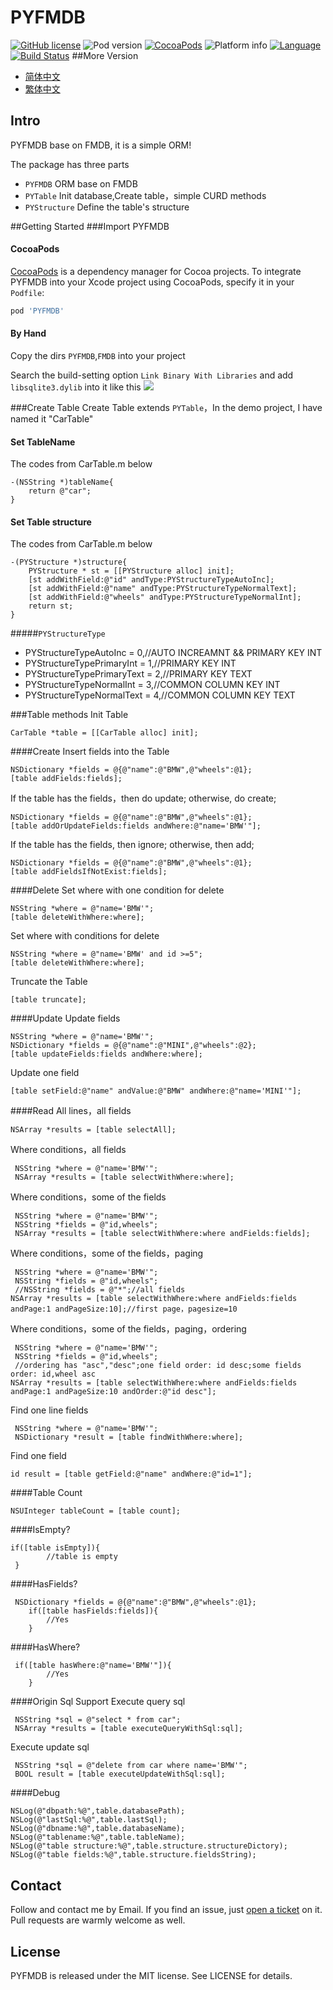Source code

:PYFMDB
==========

[![GitHub license](https://img.shields.io/badge/license-MIT-blue.svg)]()
![Pod version](http://img.shields.io/cocoapods/v/PYFMDB.svg?style=flat)
[![CocoaPods](https://img.shields.io/cocoapods/metrics/doc-percent/PYFMDB.svg)]()
![Platform info](http://img.shields.io/cocoapods/p/PYFMDB.svg?style=flat)
[![Language](http://img.shields.io/badge/language-OC-brightgreen.svg?style=flat
)](https://en.wikipedia.org/wiki/Objective-C)
[![Build Status](https://api.travis-ci.org/iterrypeng/PYFMDB.svg?branch=master)](https://travis-ci.org/iterrypeng/PYFMDB)
##More Version
* [简体中文](README_ZH.md) 
* [繁体中文](README_TW.md)

## Intro
PYFMDB base on FMDB, it is a simple ORM!

The package has three parts
* `PYFMDB`  ORM base on FMDB
* `PYTable` Init database,Create table，simple CURD methods 
* `PYStructure` Define the table's structure

##Getting Started
###Import PYFMDB
#### CocoaPods

[CocoaPods](http://cocoapods.org) is a dependency manager for Cocoa projects.
To integrate PYFMDB into your Xcode project using CocoaPods, specify it in your `Podfile`:

``` ruby
pod 'PYFMDB'
```
#### By Hand
Copy the dirs `PYFMDB`,`FMDB` into your project

Search the build-setting  option  `Link Binary With Libraries` and add `libsqlite3.dylib` into it like this
![](http://blog.devtang.com/images/key-value-store-setup.jpg)

###Create Table
Create Table extends `PYTable`，In the demo project, I have named it "CarTable"
#### Set TableName
The codes from CarTable.m  below
```
-(NSString *)tableName{
    return @"car";
}
```
#### Set Table structure
The codes from CarTable.m  below
```
-(PYStructure *)structure{
    PYStructure * st = [[PYStructure alloc] init];
    [st addWithField:@"id" andType:PYStructureTypeAutoInc];
    [st addWithField:@"name" andType:PYStructureTypeNormalText];
    [st addWithField:@"wheels" andType:PYStructureTypeNormalInt];
    return st;
}
```
#####`PYStructureType`
* PYStructureTypeAutoInc = 0,//AUTO INCREAMNT && PRIMARY KEY INT
* PYStructureTypePrimaryInt = 1,//PRIMARY KEY INT
* PYStructureTypePrimaryText = 2,//PRIMARY KEY TEXT
* PYStructureTypeNormalInt = 3,//COMMON COLUMN KEY INT
* PYStructureTypeNormalText = 4,//COMMON COLUMN KEY TEXT

###Table methods
Init Table
```
CarTable *table = [[CarTable alloc] init];
```
####Create 
Insert fields into the Table
```
NSDictionary *fields = @{@"name":@"BMW",@"wheels":@1}; 
[table addFields:fields];
```
If the table has the fields，then  do update; otherwise,  do create;
```
NSDictionary *fields = @{@"name":@"BMW",@"wheels":@1};
[table addOrUpdateFields:fields andWhere:@"name='BMW'"];
```
If the table has the fields, then ignore; otherwise, then add;
```
NSDictionary *fields = @{@"name":@"BMW",@"wheels":@1};
[table addFieldsIfNotExist:fields];
```
####Delete
Set where with one condition for delete
```
NSString *where = @"name='BMW'";
[table deleteWithWhere:where];
```
Set where with conditions for delete
```
NSString *where = @"name='BMW' and id >=5";
[table deleteWithWhere:where];
```
Truncate the Table
```
[table truncate];
```
####Update
Update fields
```
NSString *where = @"name='BMW'";
NSDictionary *fields = @{@"name":@"MINI",@"wheels":@2};
[table updateFields:fields andWhere:where];
```
Update one field
```
[table setField:@"name" andValue:@"BMW" andWhere:@"name='MINI'"];
```
####Read
All lines，all fields 
```
NSArray *results = [table selectAll];
```
Where conditions，all fields
```
 NSString *where = @"name='BMW'";
 NSArray *results = [table selectWithWhere:where];
```
Where conditions，some of the fields
```
 NSString *where = @"name='BMW'";
 NSString *fields = @"id,wheels";
 NSArray *results = [table selectWithWhere:where andFields:fields];
```
Where conditions，some of the fields，paging
```
 NSString *where = @"name='BMW'";
 NSString *fields = @"id,wheels";
 //NSString *fields = @"*";//all fields 
NSArray *results = [table selectWithWhere:where andFields:fields andPage:1 andPageSize:10];//first page，pagesize=10
```
Where conditions，some of the fields，paging，ordering
```
 NSString *where = @"name='BMW'";
 NSString *fields = @"id,wheels";
 //ordering has "asc","desc";one field order: id desc;some fields order: id,wheel asc
NSArray *results = [table selectWithWhere:where andFields:fields andPage:1 andPageSize:10 andOrder:@"id desc"];
```
Find one line fields
```
 NSString *where = @"name='BMW'";
 NSDictionary *result = [table findWithWhere:where];
```
Find one field
```
id result = [table getField:@"name" andWhere:@"id=1"];
```
####Table Count
```
NSUInteger tableCount = [table count];
```
####IsEmpty?
```
if([table isEmpty]){
        //table is empty
 }
```
####HasFields?
```
 NSDictionary *fields = @{@"name":@"BMW",@"wheels":@1};
    if([table hasFields:fields]){
        //Yes
    }
```
####HasWhere?
```
 if([table hasWhere:@"name='BMW'"]){
        //Yes
    }
```

####Origin Sql Support
Execute query sql
```
 NSString *sql = @"select * from car";
 NSArray *results = [table executeQueryWithSql:sql]; 
```
Execute update sql
```
 NSString *sql = @"delete from car where name='BMW'";
 BOOL result = [table executeUpdateWithSql:sql];
```

####Debug
```
NSLog(@"dbpath:%@",table.databasePath);
NSLog(@"lastSql:%@",table.lastSql);
NSLog(@"dbname:%@",table.databaseName);
NSLog(@"tablename:%@",table.tableName);
NSLog(@"table structure:%@",table.structure.structureDictory);
NSLog(@"table fields:%@",table.structure.fieldsString);
```

## Contact

Follow and contact me by Email. If you find an issue, just [open a ticket](https://github.com/iterrypeng/PYFMDB/issues/new) on it. Pull requests are warmly welcome as well.

## License

PYFMDB is released under the MIT license. See LICENSE for details.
------------------------------------------------------------------------
TASK DIRECTIONS »
Of the lines in the data, report each one containing the string "andPage".

ANSWER SECTION »
NSArray *results = [table selectWithWhere:where andFields:fields andPage:1 andPageSize:10];//first page，pagesize=10
NSArray *results = [table selectWithWhere:where andFields:fields andPage:1 andPageSize:10 andOrder:@"id desc"];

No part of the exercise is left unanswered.